Quanto ao trabalho no campo, a modernização vem sendo caracterizada pela troca do homem pela máquina e não por sua qualificação e especialização, podendo neste caso, a modernização ser considerada uma atividade predatória.

André Maia

terça-feira, 7 de julho de 2009

Empregos do futuro - Max Gehringer

Transcrição da Coluna de Max Gehringer, para a RádioCBN, em 3/6/2009.
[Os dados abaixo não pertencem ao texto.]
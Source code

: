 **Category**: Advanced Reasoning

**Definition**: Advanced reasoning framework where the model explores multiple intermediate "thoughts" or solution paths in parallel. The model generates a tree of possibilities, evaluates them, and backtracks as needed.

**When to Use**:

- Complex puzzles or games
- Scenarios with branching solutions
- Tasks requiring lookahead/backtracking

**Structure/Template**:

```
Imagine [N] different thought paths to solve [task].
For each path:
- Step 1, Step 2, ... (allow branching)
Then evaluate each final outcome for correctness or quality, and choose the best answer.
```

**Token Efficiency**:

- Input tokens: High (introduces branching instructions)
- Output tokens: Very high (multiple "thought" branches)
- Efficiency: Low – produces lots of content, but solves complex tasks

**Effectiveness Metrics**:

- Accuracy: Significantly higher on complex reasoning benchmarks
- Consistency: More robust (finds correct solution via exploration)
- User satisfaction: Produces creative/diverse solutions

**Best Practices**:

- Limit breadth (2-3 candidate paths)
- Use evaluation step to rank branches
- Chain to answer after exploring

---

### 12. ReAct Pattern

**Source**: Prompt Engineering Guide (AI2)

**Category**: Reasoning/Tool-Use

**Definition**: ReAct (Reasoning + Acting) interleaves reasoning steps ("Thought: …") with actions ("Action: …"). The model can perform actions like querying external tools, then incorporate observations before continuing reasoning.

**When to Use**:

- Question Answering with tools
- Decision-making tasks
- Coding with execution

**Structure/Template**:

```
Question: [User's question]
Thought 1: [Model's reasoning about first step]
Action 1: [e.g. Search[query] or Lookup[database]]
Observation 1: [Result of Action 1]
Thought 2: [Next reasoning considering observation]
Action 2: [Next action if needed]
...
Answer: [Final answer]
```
Quais são as profissões do futuro? Pergunta um ouvinte.
São três áreas: Informática, administração e os ramos mais conhecidos da engenharia!
Em relação aos formandos, essas são as áreas que mais geraram empregos nos últimos 10 anos e continuarão a gerar nos próximos 10.
Certamente você já deve ter lido vários artigos listando profissões poucos conhecidas. Na internet, basta uma simples busca para encontrar algumas delas, como: Engenharia do petróleo, engenharia ambiental, técnico florestal ou técnico de recursos hídricos.
Sem dúvida essas são profissões do futuro. Mas, a pergunta que se deve fazer é outra: Essa é uma profissão que me dará futuro? Quando eu estiver com o diploma nas mãos serei procurado por empresas que oferecem vagas nessas áreas?
Ai, a resposta é NÂO.
Isso porque o número de formando nessas áreas será bem superior ao número de ofertas de empregos e a corrida pela vaga será decida daquela maneira que chamamos de “Isso não é justo”. Ou seja, a limitada ofertas de vagas oferecidas será conquistada pelos alunos mais brilhantes das universidades mais famosas ou por candidatos não tão brilhantes que conhecerem profissionais que possam indicá-los diretamente a ocupar uma daquelas vagas.
Isso significa, em números aproximados, que 8 em cada 10 formandos, das chamadas profissões de futuro, não terão futuro em suas profissões. E o que é pior, o jovem que começa a trabalhar em uma área administrativa e opta por um curso de nome atrativo acabará por não estudar aquilo que já faz e, mais tarde, não conseguirá fazer aquilo que estudou, ficando em posição de desvantagem na carreira em relação aos colegas que estudaram e se aperfeiçoaram naquilo que já faziam.
Em resumo: quando uma profissão ganha o apelido de profissão do futuro, imediatamente um grande número de escolas passa a oferecer cursos e a caprichar na propaganda para atrair interessados. Quatro ou cinco anos depois, a maioria dos estudantes descobrirá que as chances efetivas, de encontrar emprego na área serão mínimas e terá que procurar empregos em setores que oferecem mais vagas mas, tendo nas mãos um diploma que nada terá a ver com a função.
Isso não quer dizer que um jovem não deva considerar um curso pouco usual, mas, ao se matricular nele, precisa estar consciente que precisará mais que o diploma para conquistar uma vaga.